Jul 21 2007 by Nick Smith, Liverpool Daily Post
Lee Carsley (158)
OPTIMISM should be declared as hand luggage such is its necessity in accompanying Everton across the Atlantic.
And this year’s package was best summed up by Lee Carsley as he prepared for this latest American adventure. Okay, so his cry of “we’re still unbeaten” was barely audible through the muffled sound created by planting his tongue in his cheek, but the over-riding message is still loud and clear – Everton are looking on the bright side as they head Stateside once again.
The unbeaten record Carsley is so enthusiastically keeping tabs on was kept intact at Deepdale on Wednesday night.
It has to be pointed out that easy simultaneous weekend victories over Bury and a Northern Ireland XI (the standard of the opposition obvious by the very use of that infamous Roman numeral) preceded that draw with Preston, which only came courtesy of a late Victor Anichebe leveller.

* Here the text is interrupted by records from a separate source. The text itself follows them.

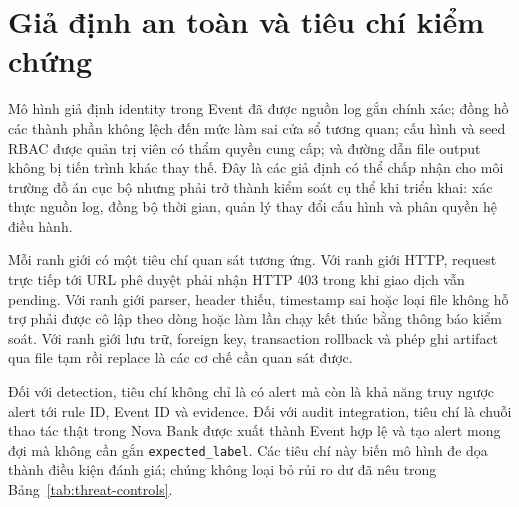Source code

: \section{Giả định an toàn và tiêu chí kiểm chứng}

Mô hình giả định identity trong Event đã được nguồn log gắn chính xác; đồng hồ
các thành phần không lệch đến mức làm sai cửa sổ tương quan; cấu hình và seed
RBAC được quản trị viên có thẩm quyền cung cấp; và đường dẫn file output không
bị tiến trình khác thay thế. Đây là các giả định có thể chấp nhận cho môi trường
đồ án cục bộ nhưng phải trở thành kiểm soát cụ thể khi triển khai: xác thực nguồn
log, đồng bộ thời gian, quản lý thay đổi cấu hình và phân quyền hệ điều hành.

Mỗi ranh giới có một tiêu chí quan sát tương ứng. Với ranh giới HTTP, request
trực tiếp tới URL phê duyệt phải nhận HTTP 403 trong khi giao dịch vẫn pending.
Với ranh giới parser, header thiếu, timestamp sai hoặc loại file không hỗ trợ
phải được cô lập theo dòng hoặc làm lần chạy kết thúc bằng thông báo kiểm soát.
Với ranh giới lưu trữ, foreign key, transaction rollback và phép ghi artifact
qua file tạm rồi replace là các cơ chế cần quan sát được.

Đối với detection, tiêu chí không chỉ là có alert mà còn là khả năng truy ngược
alert tới rule ID, Event ID và evidence. Đối với audit integration, tiêu chí là
chuỗi thao tác thật trong Nova Bank được xuất thành Event hợp lệ và tạo alert
mong đợi mà không cần gắn \texttt{expected\_label}. Các tiêu chí này biến mô
hình đe dọa thành điều kiện đánh giá; chúng không loại bỏ rủi ro dư đã nêu trong
Bảng~\ref{tab:threat-controls}.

Granted, it’s all about as exciting as the prospect of yesterday’s gruelling 17-hour slog to Salt Lake, painfully prolonged by a coach driver who should immediately check out the sat-nav system Everton are – with timing almost eerie in its perfection – promoting on the club website.
And little more celebration is likely to come no matter how the unbeaten record is kept intact tonight against Real Salt Lake when Everton kick off their one and only friendly of the tour (3am BST).
But however ironic Carsley’s observation, the attitude is one which served Everton well this time last year and looks set to again.
It was widely recognised by both manager David Moyes and his players that the bonding in Columbus and Dallas was far more valuable than the football – which is just as well, because in Salt Lake it’s clear they haven’t seen much of it from a team currently at the bottom of the MLS Western Division.
Not many true footballing towns are stalked by such breathtaking mountain scenery, which is probably why tonight’s venue will always remain famous for its 2002 Winter Olympic ceremonies than anything that happens tonight.
Maybe trading with LA Galaxy and bringing Chelsea, complete with Didier Drogba and his triple salcos, to the Rice-Eccles Stadium would help that cause.
But for now it’s back to the slippery slope of obscurity, which Everton will surely give them a hefty push down tonight.
All of which is why, despite the lack of a second warm-up game, the second leg of this tour will be far more significant when reflected upon during the coming season.
Everton will want to quietly make their mark in LA – no hideously contrived Posh Spice-style documentaries for them.
The only thing they’re staging will be a series of training sessions designed to add the final team-building touches to the start of the new Premiership season, already only two weeks away.
But just the way that great, if all too brief, blue scarf waver Sylvester Stallone likes it, there’s no getting away from the Hollywood glitz completely.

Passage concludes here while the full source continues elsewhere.